Task statement:
Please restate the material below word for word, from the first line through the one that contains "## 15. 가자 지구 인명 피해의 어두운 현실과 미국의 외교적 선택", inclusive.

Provided information:
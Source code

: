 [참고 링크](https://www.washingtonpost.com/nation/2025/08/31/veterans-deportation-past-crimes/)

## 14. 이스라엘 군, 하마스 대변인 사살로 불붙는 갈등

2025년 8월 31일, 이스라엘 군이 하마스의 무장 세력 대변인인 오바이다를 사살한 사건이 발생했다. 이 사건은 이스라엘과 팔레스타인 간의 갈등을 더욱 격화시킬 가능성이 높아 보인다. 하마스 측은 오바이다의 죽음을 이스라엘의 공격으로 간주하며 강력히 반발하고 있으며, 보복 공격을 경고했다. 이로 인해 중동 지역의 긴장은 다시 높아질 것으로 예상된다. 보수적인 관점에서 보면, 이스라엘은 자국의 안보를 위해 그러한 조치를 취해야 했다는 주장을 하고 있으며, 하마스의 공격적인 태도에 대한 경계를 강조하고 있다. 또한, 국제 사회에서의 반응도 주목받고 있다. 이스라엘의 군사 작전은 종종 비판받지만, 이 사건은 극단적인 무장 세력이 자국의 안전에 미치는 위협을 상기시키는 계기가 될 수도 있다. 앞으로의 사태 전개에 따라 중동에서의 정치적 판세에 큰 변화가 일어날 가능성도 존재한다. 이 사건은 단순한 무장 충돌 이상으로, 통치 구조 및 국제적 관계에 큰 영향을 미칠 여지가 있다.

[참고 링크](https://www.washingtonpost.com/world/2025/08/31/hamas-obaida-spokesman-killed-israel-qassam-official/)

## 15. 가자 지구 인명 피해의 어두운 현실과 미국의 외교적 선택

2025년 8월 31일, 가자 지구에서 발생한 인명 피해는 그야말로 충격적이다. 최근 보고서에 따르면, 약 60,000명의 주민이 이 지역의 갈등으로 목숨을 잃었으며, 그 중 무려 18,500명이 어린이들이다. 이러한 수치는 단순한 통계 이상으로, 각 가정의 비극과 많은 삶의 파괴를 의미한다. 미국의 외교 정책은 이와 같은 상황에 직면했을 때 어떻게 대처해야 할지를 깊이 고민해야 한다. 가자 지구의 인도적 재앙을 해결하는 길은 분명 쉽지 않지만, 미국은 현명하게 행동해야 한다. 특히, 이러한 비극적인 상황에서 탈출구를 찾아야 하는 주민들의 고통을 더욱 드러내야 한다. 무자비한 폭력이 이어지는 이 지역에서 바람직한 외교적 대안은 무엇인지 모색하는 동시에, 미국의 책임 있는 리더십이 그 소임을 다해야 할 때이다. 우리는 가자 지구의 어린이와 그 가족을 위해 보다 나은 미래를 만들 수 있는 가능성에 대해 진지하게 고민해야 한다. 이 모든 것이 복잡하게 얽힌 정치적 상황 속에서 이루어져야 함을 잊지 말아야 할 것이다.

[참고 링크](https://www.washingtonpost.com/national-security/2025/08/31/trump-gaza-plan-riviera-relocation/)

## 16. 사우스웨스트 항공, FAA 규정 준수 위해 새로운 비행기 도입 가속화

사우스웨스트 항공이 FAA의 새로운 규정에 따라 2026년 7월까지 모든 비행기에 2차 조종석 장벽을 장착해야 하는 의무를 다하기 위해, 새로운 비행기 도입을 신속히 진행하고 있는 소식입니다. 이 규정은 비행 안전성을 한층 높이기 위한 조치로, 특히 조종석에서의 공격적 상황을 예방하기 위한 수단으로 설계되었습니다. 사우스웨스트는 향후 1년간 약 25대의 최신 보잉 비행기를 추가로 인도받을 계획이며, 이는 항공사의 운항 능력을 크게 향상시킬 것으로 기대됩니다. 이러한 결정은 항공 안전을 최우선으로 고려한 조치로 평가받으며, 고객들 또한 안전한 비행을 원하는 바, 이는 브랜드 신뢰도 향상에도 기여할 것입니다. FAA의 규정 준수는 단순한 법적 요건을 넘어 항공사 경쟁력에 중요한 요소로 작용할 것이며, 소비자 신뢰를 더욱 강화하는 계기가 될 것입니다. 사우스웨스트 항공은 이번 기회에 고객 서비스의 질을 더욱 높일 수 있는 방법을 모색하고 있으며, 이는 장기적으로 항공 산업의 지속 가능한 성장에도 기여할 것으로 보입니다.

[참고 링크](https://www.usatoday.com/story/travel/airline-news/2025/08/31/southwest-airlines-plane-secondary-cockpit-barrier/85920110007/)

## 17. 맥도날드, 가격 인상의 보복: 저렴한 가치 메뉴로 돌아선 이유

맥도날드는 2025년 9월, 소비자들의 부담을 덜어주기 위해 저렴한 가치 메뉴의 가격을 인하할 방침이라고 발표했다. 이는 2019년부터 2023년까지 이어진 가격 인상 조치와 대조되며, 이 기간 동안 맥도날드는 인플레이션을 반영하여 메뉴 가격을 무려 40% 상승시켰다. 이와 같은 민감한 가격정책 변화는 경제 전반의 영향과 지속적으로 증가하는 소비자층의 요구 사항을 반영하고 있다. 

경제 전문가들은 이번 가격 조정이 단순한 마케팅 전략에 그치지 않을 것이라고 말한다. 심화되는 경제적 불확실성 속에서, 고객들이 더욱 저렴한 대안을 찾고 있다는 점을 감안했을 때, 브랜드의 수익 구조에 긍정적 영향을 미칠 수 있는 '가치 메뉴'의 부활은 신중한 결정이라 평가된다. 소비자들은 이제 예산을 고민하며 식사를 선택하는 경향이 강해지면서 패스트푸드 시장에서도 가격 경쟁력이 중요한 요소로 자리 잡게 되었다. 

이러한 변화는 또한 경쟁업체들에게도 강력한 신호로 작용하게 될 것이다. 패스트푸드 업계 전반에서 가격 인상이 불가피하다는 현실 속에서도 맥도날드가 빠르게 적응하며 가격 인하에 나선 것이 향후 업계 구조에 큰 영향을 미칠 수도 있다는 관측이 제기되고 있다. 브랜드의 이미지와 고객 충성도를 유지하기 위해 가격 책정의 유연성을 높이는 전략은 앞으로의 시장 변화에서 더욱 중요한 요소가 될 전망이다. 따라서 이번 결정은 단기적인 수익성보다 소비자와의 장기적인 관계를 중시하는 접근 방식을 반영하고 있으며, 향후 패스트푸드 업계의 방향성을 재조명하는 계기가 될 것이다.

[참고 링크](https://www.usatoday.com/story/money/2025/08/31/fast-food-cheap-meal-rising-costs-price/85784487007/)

The answer:
Source code

: [참고 링크](https://www.washingtonpost.com/nation/2025/08/31/veterans-deportation-past-crimes/)

## 14. 이스라엘 군, 하마스 대변인 사살로 불붙는 갈등

2025년 8월 31일, 이스라엘 군이 하마스의 무장 세력 대변인인 오바이다를 사살한 사건이 발생했다. 이 사건은 이스라엘과 팔레스타인 간의 갈등을 더욱 격화시킬 가능성이 높아 보인다. 하마스 측은 오바이다의 죽음을 이스라엘의 공격으로 간주하며 강력히 반발하고 있으며, 보복 공격을 경고했다. 이로 인해 중동 지역의 긴장은 다시 높아질 것으로 예상된다. 보수적인 관점에서 보면, 이스라엘은 자국의 안보를 위해 그러한 조치를 취해야 했다는 주장을 하고 있으며, 하마스의 공격적인 태도에 대한 경계를 강조하고 있다. 또한, 국제 사회에서의 반응도 주목받고 있다. 이스라엘의 군사 작전은 종종 비판받지만, 이 사건은 극단적인 무장 세력이 자국의 안전에 미치는 위협을 상기시키는 계기가 될 수도 있다. 앞으로의 사태 전개에 따라 중동에서의 정치적 판세에 큰 변화가 일어날 가능성도 존재한다. 이 사건은 단순한 무장 충돌 이상으로, 통치 구조 및 국제적 관계에 큰 영향을 미칠 여지가 있다.

[참고 링크](https://www.washingtonpost.com/world/2025/08/31/hamas-obaida-spokesman-killed-israel-qassam-official/)

## 15. 가자 지구 인명 피해의 어두운 현실과 미국의 외교적 선택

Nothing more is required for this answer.